### What you are asked to do
Repeat exactly, and only, the lines of the entries below from the one with "de Ciências Matemáticas" through the one with "e disputas comerciais.", both ends included.

### Records
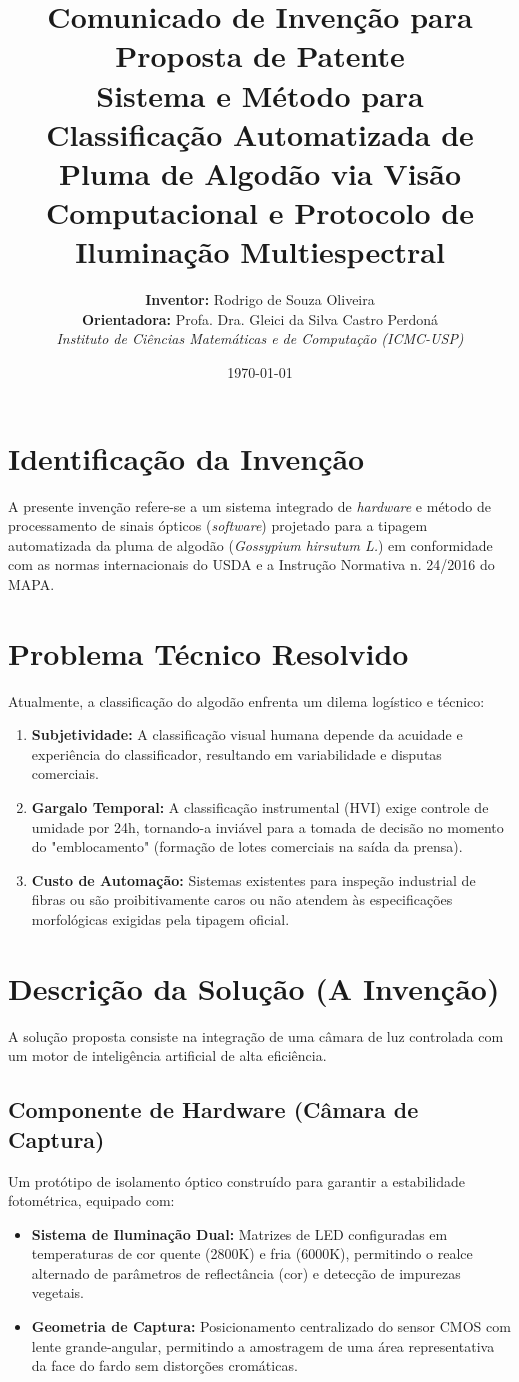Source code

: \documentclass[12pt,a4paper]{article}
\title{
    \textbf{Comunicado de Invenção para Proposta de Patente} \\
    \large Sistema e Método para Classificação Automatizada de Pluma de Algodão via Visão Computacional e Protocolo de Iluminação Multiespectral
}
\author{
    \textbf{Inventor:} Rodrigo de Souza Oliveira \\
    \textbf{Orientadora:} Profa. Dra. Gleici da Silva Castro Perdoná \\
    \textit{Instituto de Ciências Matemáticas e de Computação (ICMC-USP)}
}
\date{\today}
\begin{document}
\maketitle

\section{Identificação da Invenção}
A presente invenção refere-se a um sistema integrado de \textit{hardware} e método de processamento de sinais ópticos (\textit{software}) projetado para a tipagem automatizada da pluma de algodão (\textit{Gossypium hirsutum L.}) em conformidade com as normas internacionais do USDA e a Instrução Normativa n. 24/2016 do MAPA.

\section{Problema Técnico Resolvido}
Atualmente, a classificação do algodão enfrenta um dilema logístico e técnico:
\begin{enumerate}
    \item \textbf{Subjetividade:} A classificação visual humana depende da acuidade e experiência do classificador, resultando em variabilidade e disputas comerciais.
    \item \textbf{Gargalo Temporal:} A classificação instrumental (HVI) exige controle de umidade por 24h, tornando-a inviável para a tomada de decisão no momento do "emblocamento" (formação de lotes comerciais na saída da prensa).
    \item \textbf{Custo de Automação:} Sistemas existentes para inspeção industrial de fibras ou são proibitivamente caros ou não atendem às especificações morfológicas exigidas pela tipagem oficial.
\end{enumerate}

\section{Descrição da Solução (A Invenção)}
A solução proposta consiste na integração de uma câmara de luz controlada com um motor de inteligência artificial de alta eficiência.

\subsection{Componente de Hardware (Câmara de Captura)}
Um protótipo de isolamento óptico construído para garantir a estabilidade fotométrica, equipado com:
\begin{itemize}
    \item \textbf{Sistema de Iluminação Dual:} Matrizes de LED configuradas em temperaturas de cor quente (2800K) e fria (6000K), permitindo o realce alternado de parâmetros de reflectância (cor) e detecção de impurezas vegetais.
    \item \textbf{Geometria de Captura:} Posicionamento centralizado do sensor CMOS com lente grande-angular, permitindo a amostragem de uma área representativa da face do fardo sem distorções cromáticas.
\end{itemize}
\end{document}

...

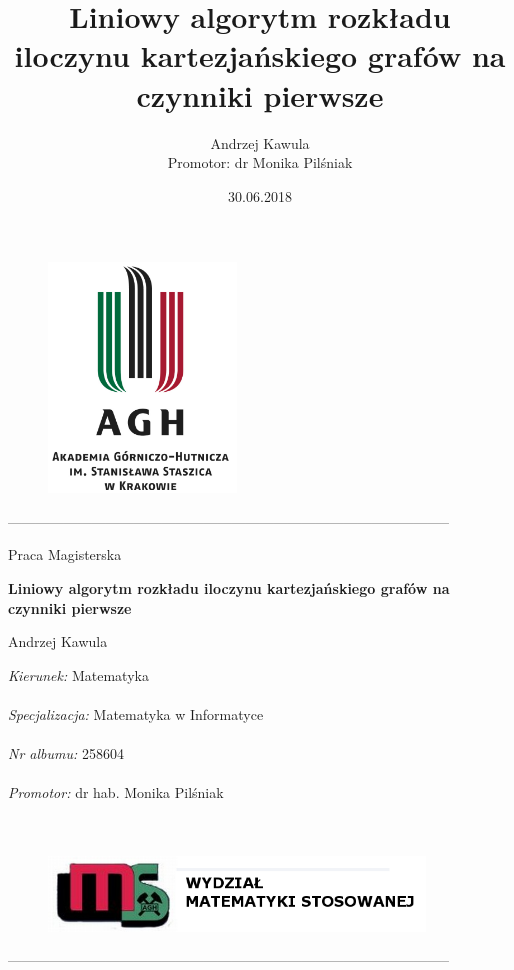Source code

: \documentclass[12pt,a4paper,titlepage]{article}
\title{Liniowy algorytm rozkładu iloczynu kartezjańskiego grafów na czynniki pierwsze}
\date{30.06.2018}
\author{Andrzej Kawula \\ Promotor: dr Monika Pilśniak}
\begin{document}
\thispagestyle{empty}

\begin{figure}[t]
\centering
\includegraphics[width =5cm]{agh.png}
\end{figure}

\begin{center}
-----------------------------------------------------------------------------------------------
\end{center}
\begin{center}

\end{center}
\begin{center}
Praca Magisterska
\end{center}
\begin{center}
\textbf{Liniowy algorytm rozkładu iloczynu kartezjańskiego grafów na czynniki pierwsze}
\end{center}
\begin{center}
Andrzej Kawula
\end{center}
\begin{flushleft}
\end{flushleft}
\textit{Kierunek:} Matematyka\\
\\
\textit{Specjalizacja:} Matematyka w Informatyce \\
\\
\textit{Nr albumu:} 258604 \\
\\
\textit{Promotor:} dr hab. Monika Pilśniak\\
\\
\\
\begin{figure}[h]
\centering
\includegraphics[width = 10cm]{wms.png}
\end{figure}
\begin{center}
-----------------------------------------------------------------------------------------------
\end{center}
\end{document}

### Output of the task
    \textit{Instituto de Ciências Matemáticas e de Computação (ICMC-USP)}
}
\date{\today}
\begin{document}
\maketitle

\section{Identificação da Invenção}
A presente invenção refere-se a um sistema integrado de \textit{hardware} e método de processamento de sinais ópticos (\textit{software}) projetado para a tipagem automatizada da pluma de algodão (\textit{Gossypium hirsutum L.}) em conformidade com as normas internacionais do USDA e a Instrução Normativa n. 24/2016 do MAPA.

\section{Problema Técnico Resolvido}
Atualmente, a classificação do algodão enfrenta um dilema logístico e técnico:
\begin{enumerate}
    \item \textbf{Subjetividade:} A classificação visual humana depende da acuidade e experiência do classificador, resultando em variabilidade e disputas comerciais.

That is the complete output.